(DATA FOR THE TASK Opens)
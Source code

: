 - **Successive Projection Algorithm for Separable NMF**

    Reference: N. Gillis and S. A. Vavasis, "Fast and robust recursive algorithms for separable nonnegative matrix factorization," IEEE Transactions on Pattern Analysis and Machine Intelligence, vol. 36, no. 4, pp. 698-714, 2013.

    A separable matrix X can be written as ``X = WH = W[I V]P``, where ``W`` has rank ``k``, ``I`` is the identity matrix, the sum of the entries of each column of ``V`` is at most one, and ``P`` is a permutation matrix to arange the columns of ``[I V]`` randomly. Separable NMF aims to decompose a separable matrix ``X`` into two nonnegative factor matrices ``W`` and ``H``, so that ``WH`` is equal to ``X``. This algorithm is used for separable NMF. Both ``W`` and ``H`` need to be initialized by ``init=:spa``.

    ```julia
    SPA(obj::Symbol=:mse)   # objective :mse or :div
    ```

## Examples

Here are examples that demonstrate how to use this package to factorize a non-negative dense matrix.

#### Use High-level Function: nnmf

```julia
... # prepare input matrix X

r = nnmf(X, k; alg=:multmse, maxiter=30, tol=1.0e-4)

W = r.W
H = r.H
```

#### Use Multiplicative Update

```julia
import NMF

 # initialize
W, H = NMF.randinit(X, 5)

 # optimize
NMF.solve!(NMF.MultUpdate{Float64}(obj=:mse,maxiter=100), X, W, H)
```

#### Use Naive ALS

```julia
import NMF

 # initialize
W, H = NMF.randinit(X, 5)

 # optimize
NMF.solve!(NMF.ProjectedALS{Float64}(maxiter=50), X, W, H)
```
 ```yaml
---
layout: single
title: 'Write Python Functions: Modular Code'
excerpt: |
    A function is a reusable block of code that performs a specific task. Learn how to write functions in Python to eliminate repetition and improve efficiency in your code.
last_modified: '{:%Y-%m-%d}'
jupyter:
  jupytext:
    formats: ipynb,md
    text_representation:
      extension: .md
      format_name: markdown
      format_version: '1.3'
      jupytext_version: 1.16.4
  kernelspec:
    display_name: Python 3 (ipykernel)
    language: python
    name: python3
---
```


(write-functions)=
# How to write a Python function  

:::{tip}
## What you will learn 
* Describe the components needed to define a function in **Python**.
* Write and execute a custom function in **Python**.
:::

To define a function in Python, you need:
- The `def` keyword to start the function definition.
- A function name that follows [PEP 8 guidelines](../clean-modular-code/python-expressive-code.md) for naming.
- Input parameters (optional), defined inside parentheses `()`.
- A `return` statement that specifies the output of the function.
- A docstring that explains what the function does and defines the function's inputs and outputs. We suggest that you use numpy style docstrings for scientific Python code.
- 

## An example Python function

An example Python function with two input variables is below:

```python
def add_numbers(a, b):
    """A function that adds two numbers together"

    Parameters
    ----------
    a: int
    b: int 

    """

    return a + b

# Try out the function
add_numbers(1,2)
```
(DATA FOR THE TASK Closes)
- PROBLEM TO SOLVE -
All of the records above should be given again exactly as written.

- RESPONSE TO THIS TASK -
Source code

: - **Successive Projection Algorithm for Separable NMF**

    Reference: N. Gillis and S. A. Vavasis, "Fast and robust recursive algorithms for separable nonnegative matrix factorization," IEEE Transactions on Pattern Analysis and Machine Intelligence, vol. 36, no. 4, pp. 698-714, 2013.

    A separable matrix X can be written as ``X = WH = W[I V]P``, where ``W`` has rank ``k``, ``I`` is the identity matrix, the sum of the entries of each column of ``V`` is at most one, and ``P`` is a permutation matrix to arange the columns of ``[I V]`` randomly. Separable NMF aims to decompose a separable matrix ``X`` into two nonnegative factor matrices ``W`` and ``H``, so that ``WH`` is equal to ``X``. This algorithm is used for separable NMF. Both ``W`` and ``H`` need to be initialized by ``init=:spa``.

    ```julia
    SPA(obj::Symbol=:mse)   # objective :mse or :div
    ```

## Examples

Here are examples that demonstrate how to use this package to factorize a non-negative dense matrix.

#### Use High-level Function: nnmf

```julia
... # prepare input matrix X

r = nnmf(X, k; alg=:multmse, maxiter=30, tol=1.0e-4)

W = r.W
H = r.H
```

#### Use Multiplicative Update

```julia
import NMF

 # initialize
W, H = NMF.randinit(X, 5)

 # optimize
NMF.solve!(NMF.MultUpdate{Float64}(obj=:mse,maxiter=100), X, W, H)
```

#### Use Naive ALS

```julia
import NMF

 # initialize
W, H = NMF.randinit(X, 5)

 # optimize
NMF.solve!(NMF.ProjectedALS{Float64}(maxiter=50), X, W, H)
```
 ```yaml
---
layout: single
title: 'Write Python Functions: Modular Code'
excerpt: |
    A function is a reusable block of code that performs a specific task. Learn how to write functions in Python to eliminate repetition and improve efficiency in your code.
last_modified: '{:%Y-%m-%d}'
jupyter:
  jupytext:
    formats: ipynb,md
    text_representation:
      extension: .md
      format_name: markdown
      format_version: '1.3'
      jupytext_version: 1.16.4
  kernelspec:
    display_name: Python 3 (ipykernel)
    language: python
    name: python3
---
```


(write-functions)=
# How to write a Python function  

:::{tip}
## What you will learn 
* Describe the components needed to define a function in **Python**.
* Write and execute a custom function in **Python**.
:::

To define a function in Python, you need:
- The `def` keyword to start the function definition.
- A function name that follows [PEP 8 guidelines](../clean-modular-code/python-expressive-code.md) for naming.
- Input parameters (optional), defined inside parentheses `()`.
- A `return` statement that specifies the output of the function.
- A docstring that explains what the function does and defines the function's inputs and outputs. We suggest that you use numpy style docstrings for scientific Python code.
- 

## An example Python function

An example Python function with two input variables is below:

```python
def add_numbers(a, b):
    """A function that adds two numbers together"

    Parameters
    ----------
    a: int
    b: int 

    """

    return a + b

# Try out the function
add_numbers(1,2)
```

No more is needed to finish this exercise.